**Assignment**: The output should be every line below that includes the word "simple".

Given information Start Marker

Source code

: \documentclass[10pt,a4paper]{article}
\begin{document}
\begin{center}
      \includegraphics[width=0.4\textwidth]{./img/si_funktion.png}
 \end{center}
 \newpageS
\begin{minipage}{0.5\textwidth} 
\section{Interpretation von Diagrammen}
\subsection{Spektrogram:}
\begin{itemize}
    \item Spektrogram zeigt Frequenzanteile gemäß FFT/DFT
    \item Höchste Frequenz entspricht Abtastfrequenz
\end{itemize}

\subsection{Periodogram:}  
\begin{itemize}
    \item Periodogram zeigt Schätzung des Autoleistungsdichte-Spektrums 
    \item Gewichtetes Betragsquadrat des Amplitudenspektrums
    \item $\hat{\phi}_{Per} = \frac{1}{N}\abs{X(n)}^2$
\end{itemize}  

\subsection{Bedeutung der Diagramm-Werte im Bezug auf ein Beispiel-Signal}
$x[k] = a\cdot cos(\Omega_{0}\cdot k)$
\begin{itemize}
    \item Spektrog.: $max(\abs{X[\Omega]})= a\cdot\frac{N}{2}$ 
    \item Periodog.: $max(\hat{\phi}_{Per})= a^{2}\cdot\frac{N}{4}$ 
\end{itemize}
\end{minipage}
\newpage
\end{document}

Given information End Marker
Given information Start Marker

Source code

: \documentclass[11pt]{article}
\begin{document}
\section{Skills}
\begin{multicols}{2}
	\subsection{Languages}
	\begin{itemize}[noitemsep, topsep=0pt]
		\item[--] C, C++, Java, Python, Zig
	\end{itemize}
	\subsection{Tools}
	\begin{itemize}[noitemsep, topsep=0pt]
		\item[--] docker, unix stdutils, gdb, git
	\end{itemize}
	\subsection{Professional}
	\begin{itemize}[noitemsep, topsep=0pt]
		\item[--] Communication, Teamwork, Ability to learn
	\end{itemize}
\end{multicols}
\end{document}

Given information End Marker
Given information Start Marker

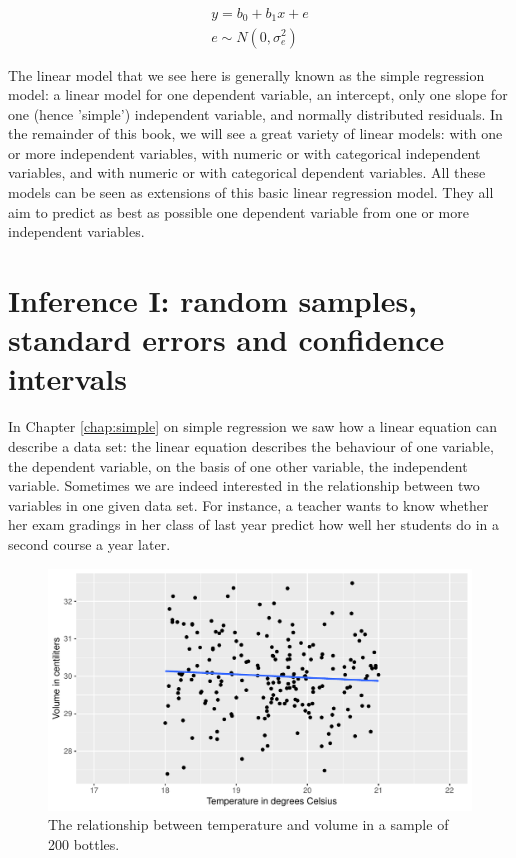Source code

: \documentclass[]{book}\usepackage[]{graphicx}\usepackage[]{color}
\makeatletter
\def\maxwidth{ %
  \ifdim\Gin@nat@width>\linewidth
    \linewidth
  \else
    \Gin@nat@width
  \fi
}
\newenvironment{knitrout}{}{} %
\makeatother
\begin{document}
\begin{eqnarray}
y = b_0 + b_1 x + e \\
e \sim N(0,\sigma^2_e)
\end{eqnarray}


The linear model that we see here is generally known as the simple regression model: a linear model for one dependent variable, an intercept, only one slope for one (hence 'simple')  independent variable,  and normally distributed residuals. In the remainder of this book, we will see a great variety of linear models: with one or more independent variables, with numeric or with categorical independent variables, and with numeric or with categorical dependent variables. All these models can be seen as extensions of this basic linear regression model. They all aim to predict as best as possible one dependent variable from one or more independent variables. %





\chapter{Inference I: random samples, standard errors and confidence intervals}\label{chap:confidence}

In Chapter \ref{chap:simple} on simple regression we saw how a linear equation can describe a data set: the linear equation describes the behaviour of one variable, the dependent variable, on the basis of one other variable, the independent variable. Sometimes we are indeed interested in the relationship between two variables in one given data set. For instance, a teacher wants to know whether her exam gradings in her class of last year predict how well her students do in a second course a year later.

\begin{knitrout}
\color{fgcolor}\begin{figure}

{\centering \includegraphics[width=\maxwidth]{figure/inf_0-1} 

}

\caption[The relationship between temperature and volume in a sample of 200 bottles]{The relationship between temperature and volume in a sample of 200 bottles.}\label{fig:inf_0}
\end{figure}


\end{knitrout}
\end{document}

Given information End Marker

**Result for this task**:
The linear model that we see here is generally known as the simple regression model: a linear model for one dependent variable, an intercept, only one slope for one (hence 'simple')  independent variable,  and normally distributed residuals. In the remainder of this book, we will see a great variety of linear models: with one or more independent variables, with numeric or with categorical independent variables, and with numeric or with categorical dependent variables. All these models can be seen as extensions of this basic linear regression model. They all aim to predict as best as possible one dependent variable from one or more independent variables. %
In Chapter \ref{chap:simple} on simple regression we saw how a linear equation can describe a data set: the linear equation describes the behaviour of one variable, the dependent variable, on the basis of one other variable, the independent variable. Sometimes we are indeed interested in the relationship between two variables in one given data set. For instance, a teacher wants to know whether her exam gradings in her class of last year predict how well her students do in a second course a year later.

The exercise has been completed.